Heating Up the House

Yesterday morning, when I woke up and came down the stairs, I found that our dormant thermostat read 58°F. I decided it was time to get the heating system ready for winter. We have hot water baseboard heating, so I wanted to flush out the system, refill it, and bleed the line. I had very little energy yesterday, so I didn’t start working on the heat until late in the evening.

I got a bucket ready and drained the system. Then I opened the series of valves to refill it with clean water. I watched the pressure gauge for a little while and the needle didn’t move. I opened the drain valve to see how fast the water was flowing from the fill line. It seemed like a pretty puny stream, so I thought maybe there wasn’t enough water pressure to fill the boiler.
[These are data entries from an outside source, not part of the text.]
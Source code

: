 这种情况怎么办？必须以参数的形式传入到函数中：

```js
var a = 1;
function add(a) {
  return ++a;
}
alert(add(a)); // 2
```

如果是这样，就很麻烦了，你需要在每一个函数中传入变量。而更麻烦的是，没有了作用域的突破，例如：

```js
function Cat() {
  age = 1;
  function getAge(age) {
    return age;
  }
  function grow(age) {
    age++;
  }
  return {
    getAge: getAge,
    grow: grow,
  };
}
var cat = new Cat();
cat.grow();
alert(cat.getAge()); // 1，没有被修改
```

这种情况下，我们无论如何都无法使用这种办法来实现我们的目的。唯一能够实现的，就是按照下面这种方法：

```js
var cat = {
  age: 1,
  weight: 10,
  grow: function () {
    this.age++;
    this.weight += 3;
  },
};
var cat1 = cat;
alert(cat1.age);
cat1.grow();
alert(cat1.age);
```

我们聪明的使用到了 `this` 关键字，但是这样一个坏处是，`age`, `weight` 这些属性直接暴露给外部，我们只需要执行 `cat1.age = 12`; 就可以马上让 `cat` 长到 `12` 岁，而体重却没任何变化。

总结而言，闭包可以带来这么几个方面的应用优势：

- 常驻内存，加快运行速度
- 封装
water draining from a spigot into a green bucket

We had trouble getting the system to fill a couple years ago, so we called out a plumber. He located a filter that was full of crud. I think that house call cost about $100. Eager for a chance to fix something we’d had to pay for last time, I opened the pipes and located the filter. It looked too clean to be the culprit, but I pulled it out for a better look anyway.

wire mesh filter in a threaded plumbing jointclose-up of a cone shaped wire mesh filter sitting on a white towel

The filter was definitely not the problem. Next, I checked the backflow preventer. That wasn’t it either. Since water was definitely flowing through the system, I decided to try filling it again. This time I waited longer for the needle to move on the pressure gauge. I stood there and visualized the whole system filling up with water before the pressure could increase.
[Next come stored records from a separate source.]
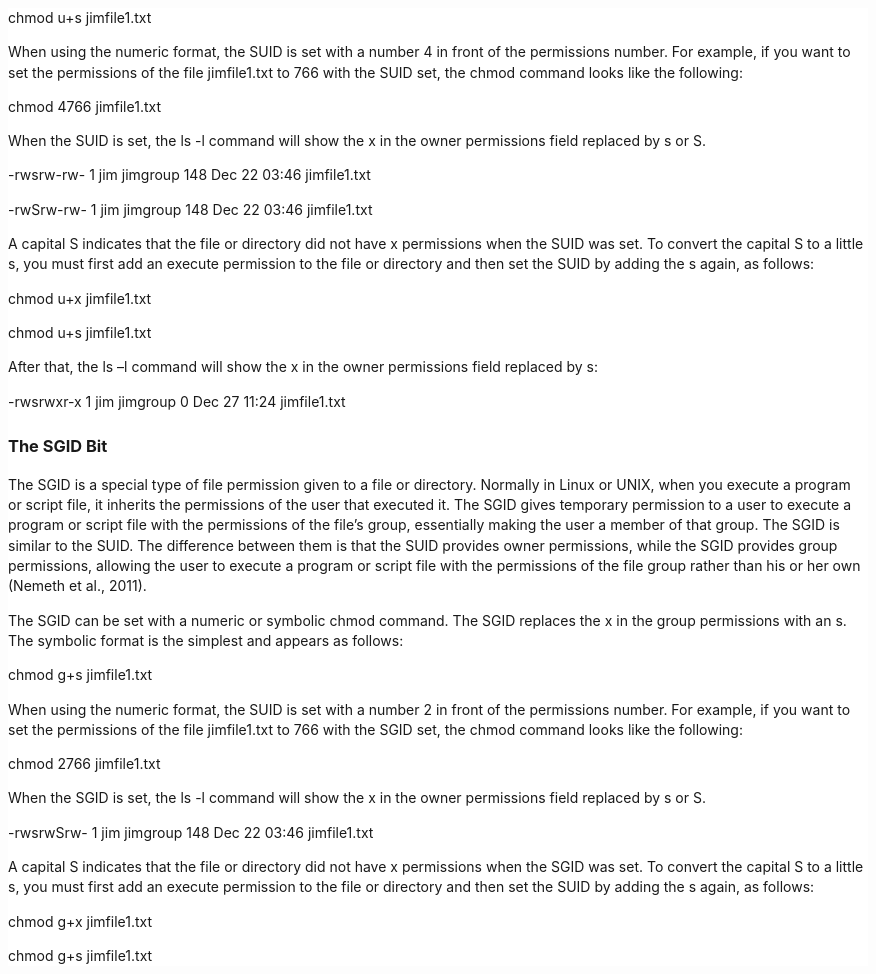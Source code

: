 chmod u+s jimfile1.txt

When using the numeric format, the SUID is set with a number 4 in front of the permissions number. For example, if you want to set the permissions of the file jimfile1.txt to 766 with the SUID set, the chmod command looks like the following:

chmod 4766 jimfile1.txt

When the SUID is set, the ls -l command will show the x in the owner permissions field replaced by s or S.

-rwsrw-rw- 1 jim jimgroup 148 Dec 22 03:46 jimfile1.txt

-rwSrw-rw- 1 jim jimgroup 148 Dec 22 03:46 jimfile1.txt

A capital S indicates that the file or directory did not have x permissions when the SUID was set. To convert the capital S to a little s, you must first add an execute permission to the file or directory and then set the SUID by adding the s again, as follows:

chmod u+x jimfile1.txt

chmod u+s jimfile1.txt

After that, the ls –l command will show the x in the owner permissions field replaced by s:

-rwsrwxr-x 1 jim jimgroup 0 Dec 27 11:24 jimfile1.txt

### The SGID Bit

The SGID is a special type of file permission given to a file or directory. Normally in Linux or UNIX, when you execute a program or script file, it inherits the permissions of the user that executed it. The SGID gives temporary permission to a user to execute a program or script file with the permissions of the file’s group, essentially making the user a member of that group. The SGID is similar to the SUID. The difference between them is that the SUID provides owner permissions, while the SGID provides group permissions, allowing the user to execute a program or script file with the permissions of the file group rather than his or her own (Nemeth et al., 2011).

The SGID can be set with a numeric or symbolic chmod command. The SGID replaces the x in the group permissions with an s. The symbolic format is the simplest and appears as follows:

chmod g+s jimfile1.txt

When using the numeric format, the SUID is set with a number 2 in front of the permissions number. For example, if you want to set the permissions of the file jimfile1.txt to 766 with the SGID set, the chmod command looks like the following:

chmod 2766 jimfile1.txt

When the SGID is set, the ls -l command will show the x in the owner permissions field replaced by s or S.

-rwsrwSrw- 1 jim jimgroup 148 Dec 22 03:46 jimfile1.txt

A capital S indicates that the file or directory did not have x permissions when the SGID was set. To convert the capital S to a little s, you must first add an execute permission to the file or directory and then set the SUID by adding the s again, as follows:

chmod g+x jimfile1.txt

chmod g+s jimfile1.txt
When the needle started to move, I had a good laugh. As it turned out, the only part of the system with a problem was the valve operator’s patience. Now that I think about it, I’m not even sure my original hypothesis would have been possible. Nonetheless, I’m glad I ran with it, since I learned more about the components of my home’s heating system. It was a rather stressful experience though, so I hope I remember all of this next time.

Tomato Teardown

Gardening season is drawing to a close. I finished tearing down my tomato plants yesterday. Well, all of them except the volunteers: I still have five or six potted plants, plus the sideways one or two growing in the ground by the raised bed, and the one growing by the compost pile. But none of those count since I didn’t plant them; they volunteered to grow where some of last year’s tomatoes had fallen. They’re all in my back yard, so they are a low priority for cleanup.

I finished cleaning up the tomato plants at my MGS (Midway Green Spirit Community Garden) plot last Thursday. I think I had eight plants there: two heirlooms and six hybrids. A lot of them ended up growing across the ground because I didn’t have the equipment to support my giant plants. That plot is maybe half cleaned up now. I still have some pepper plants to cut down before it snows. And the seed pods on my broccoli are probably ready to come inside to dry. My other brassicas have mostly fizzled out due to damage from slugs.
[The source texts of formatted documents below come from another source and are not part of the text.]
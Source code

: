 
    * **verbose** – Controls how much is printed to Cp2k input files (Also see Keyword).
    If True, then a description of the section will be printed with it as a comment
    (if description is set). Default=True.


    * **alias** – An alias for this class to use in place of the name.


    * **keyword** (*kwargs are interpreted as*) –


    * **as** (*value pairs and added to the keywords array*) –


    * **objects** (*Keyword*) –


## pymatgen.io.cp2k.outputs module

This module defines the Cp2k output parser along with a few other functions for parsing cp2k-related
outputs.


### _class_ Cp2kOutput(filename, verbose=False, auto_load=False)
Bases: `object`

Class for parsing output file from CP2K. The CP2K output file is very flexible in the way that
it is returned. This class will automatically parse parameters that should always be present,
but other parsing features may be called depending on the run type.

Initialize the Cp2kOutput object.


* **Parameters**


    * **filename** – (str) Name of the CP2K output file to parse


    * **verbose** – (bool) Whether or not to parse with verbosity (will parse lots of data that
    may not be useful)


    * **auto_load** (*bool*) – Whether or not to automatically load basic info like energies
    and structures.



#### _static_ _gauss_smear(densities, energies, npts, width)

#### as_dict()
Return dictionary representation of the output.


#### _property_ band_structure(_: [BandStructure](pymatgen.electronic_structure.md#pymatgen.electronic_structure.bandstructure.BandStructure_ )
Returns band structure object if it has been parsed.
My Edmund Ave. plot is almost empty now. Just two kale plants are left there. I cut down the basil and pulled up the green beans a couple weeks ago. I froze more than a pint of pesto. Yesterday, Elysa and I tore down what remained of our six giant heirloom tomato plants. The Blondkopfchen was a particularly impressive plant. Planted in the center of a ten-foot row, its branches had reached both ends of the row and started to loop back in. We got at least a few thousand sweet yellow cherry tomatoes from that plant. I think I want to give next year’s Blondkopfchen plant the full 10′ x 10′ plot and see what kind of magic we can work together.

I stopped weighing this year’s tomato harvests after I hit about 65 pounds. I’m nearly certain we got more than 100 pounds total. We froze some. We canned some. We shared some. We ate some fresh. We made tomato sauce, tomato paste, tomato salsa, tomato jelly, tomato ketchup. Now it’s time to start thinking about how I can use my time this winter to prepare for next year’s bounty.